Hi,
On Fri, 2014-02-07 at 11:58 +0100, ummeegge wrote:
Hi all, another idea for a potential info pool in that term could be a compatibility list for the different ciphers and digests and the different OS´s (especially the OpenSSL-1.0.1f library, which comes with IPFire-2.15, brought some new ones) . For example the CAMELLIA or SEED cipher aren´t compatible with mostly smartphones and also some older OS´s like OS X 10.6 (which is still widely used) or Windows 7 and below. But also the Whirlpool or SHA384/512 hash algorithms are interesting to check against common but also older operating systems, to name a few.
This is indeed a very good idea and of course influences the decision a lot.
I am just wondering if we are able to have a global matrix for OpenVPN and IPsec or if we need to split that up? I would suggest to have two different matrices for that.
For the OpenVPN server on IPFire for example the ciphers and digests (selection in the WUI is in development) are globally defined and a fallback to older ciphers/digests isn´t possible at this time. If a wide range of different client OS´s are used now, the question on the lowest common denominator possibly comes up. So a compatibility list can help to make a good decision. We have started with a little list --> http://wiki.ipfire.org/en/configuration/services/openvpn/extensions/zertkonv... which should only help temporarily for testing purposes and should only serve an idea/example to this.
I would also like to suggest to make two matrices. One for the ciphers, one for the hashing algorithms. That makes it a bit easier because the table doesn't get too huge.
Another point might be a timeline for the generation of the root/host certificates. We work currently on a flip menu in OpenVPN WUI where different bit sizes of the Diffie-Hellman key can be selected (1024, 2048, 3072 and 4096). The generation time for 4096 bit on a ALIX platform needed for example ~ 13 hours, 1024 bit instead 1.5 minutes, people might think something is broken while generating a new PKI so a hint for generation can help to understand such process better ?
With beta 1, generating keys on ALIX boards should be done within a second because the RNG is used for that. Benchmarking the times is nothing different than a measurement for how much entropy is generated by the system, so I think that there is not too much use for this. You will have to wait the time it takes to generate the key. If it takes way too long, than you should search for a source of entropy.

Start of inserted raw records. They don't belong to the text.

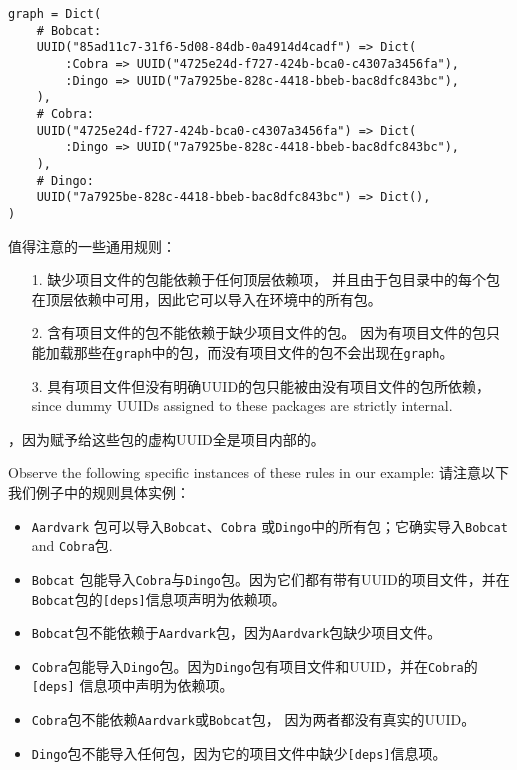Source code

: \begin{verbatim}
graph = Dict(
    # Bobcat:
    UUID("85ad11c7-31f6-5d08-84db-0a4914d4cadf") => Dict(
        :Cobra => UUID("4725e24d-f727-424b-bca0-c4307a3456fa"),
        :Dingo => UUID("7a7925be-828c-4418-bbeb-bac8dfc843bc"),
    ),
    # Cobra:
    UUID("4725e24d-f727-424b-bca0-c4307a3456fa") => Dict(
        :Dingo => UUID("7a7925be-828c-4418-bbeb-bac8dfc843bc"),
    ),
    # Dingo:
    UUID("7a7925be-828c-4418-bbeb-bac8dfc843bc") => Dict(),
)
\end{verbatim}



值得注意的一些通用规则：



\begin{itemize}
\item[1. ] 缺少项目文件的包能依赖于任何顶层依赖项， 并且由于包目录中的每个包在顶层依赖中可用，因此它可以导入在环境中的所有包。


\item[2. ] 含有项目文件的包不能依赖于缺少项目文件的包。 因为有项目文件的包只能加载那些在\texttt{graph}中的包，而没有项目文件的包不会出现在\texttt{graph}。


\item[3. ] 具有项目文件但没有明确UUID的包只能被由没有项目文件的包所依赖， since dummy UUIDs assigned to these packages are strictly internal.

\end{itemize}


，因为赋予给这些包的虚构UUID全是项目内部的。



Observe the following specific instances of these rules in our example: 请注意以下我们例子中的规则具体实例：



\begin{itemize}
\item \texttt{Aardvark} 包可以导入\texttt{Bobcat}、\texttt{Cobra} 或\texttt{Dingo}中的所有包；它确实导入\texttt{Bobcat} and \texttt{Cobra}包.


\item \texttt{Bobcat} 包能导入\texttt{Cobra}与\texttt{Dingo}包。因为它们都有带有UUID的项目文件，并在\texttt{Bobcat}包的\texttt{[deps]}信息项声明为依赖项。


\item \texttt{Bobcat}包不能依赖于\texttt{Aardvark}包，因为\texttt{Aardvark}包缺少项目文件。


\item \texttt{Cobra}包能导入\texttt{Dingo}包。因为\texttt{Dingo}包有项目文件和UUID，并在\texttt{Cobra}的\texttt{[deps]} 信息项中声明为依赖项。


\item \texttt{Cobra}包不能依赖\texttt{Aardvark}或\texttt{Bobcat}包， 因为两者都没有真实的UUID。


\item \texttt{Dingo}包不能导入任何包，因为它的项目文件中缺少\texttt{[deps]}信息项。

\end{itemize}


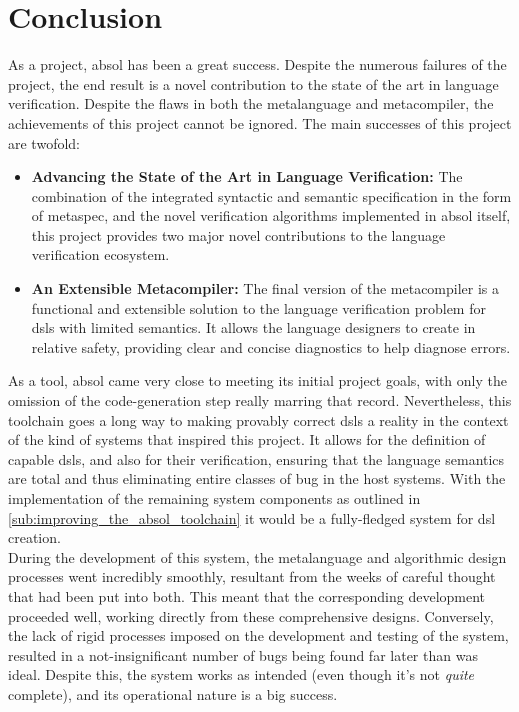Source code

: \chapter{Conclusion} %
\label{cha:conclusion}
As a project, \gls{absol} has been a great success.
Despite the numerous failures of the project, the end result is a novel contribution to the state of the art in language verification. 
Despite the flaws in both the metalanguage and metacompiler, the achievements of this project cannot be ignored. 
The main successes of this project are twofold:
\begin{itemize}
    \item \textbf{Advancing the State of the Art in Language Verification:} The combination of the integrated syntactic and semantic specification in the form of \gls{metaspec}, and the novel verification algorithms implemented in \gls{absol} itself, this project provides two major novel contributions to the language verification ecosystem.
    \item \textbf{An Extensible Metacompiler:} The final version of the metacompiler is a functional and extensible solution to the language verification problem for \glspl{dsl} with limited semantics.
    It allows the language designers to create in relative safety, providing clear and concise diagnostics to help diagnose errors.
\end{itemize}

As a tool, \gls{absol} came very close to meeting its initial project goals, with only the omission of the code-generation step really marring that record. 
Nevertheless, this toolchain goes a long way to making provably correct \glspl{dsl} a reality in the context of the kind of systems that inspired this project.
It allows for the definition of capable \glspl{dsl}, and also for their verification, ensuring that the language semantics are total and thus eliminating entire classes of bug in the host systems.
With the implementation of the remaining system components as outlined in \autoref{sub:improving_the_absol_toolchain} it would be a fully-fledged system for \gls{dsl} creation.\\

During the development of this system, the metalanguage and algorithmic design processes went incredibly smoothly, resultant from the weeks of careful thought that had been put into both. 
This meant that the corresponding development proceeded well, working directly from these comprehensive designs.
Conversely, the lack of rigid processes imposed on the development and testing of the system, resulted in a not-insignificant number of bugs being found far later than was ideal.
Despite this, the system works as intended (even though it's not \textit{quite} complete), and its operational nature is a big success. \\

We have still lots of other places to work on, so I would like to keep this as short as possible and cut everything that is not essentially required.
This points does not targeting how strong or week or useful a cipher/hash or a key is now, but this can give also some technical background info´s.
Are you planning to point to sources? That is fine. But please do not copy or re-write texts about how AES works internally.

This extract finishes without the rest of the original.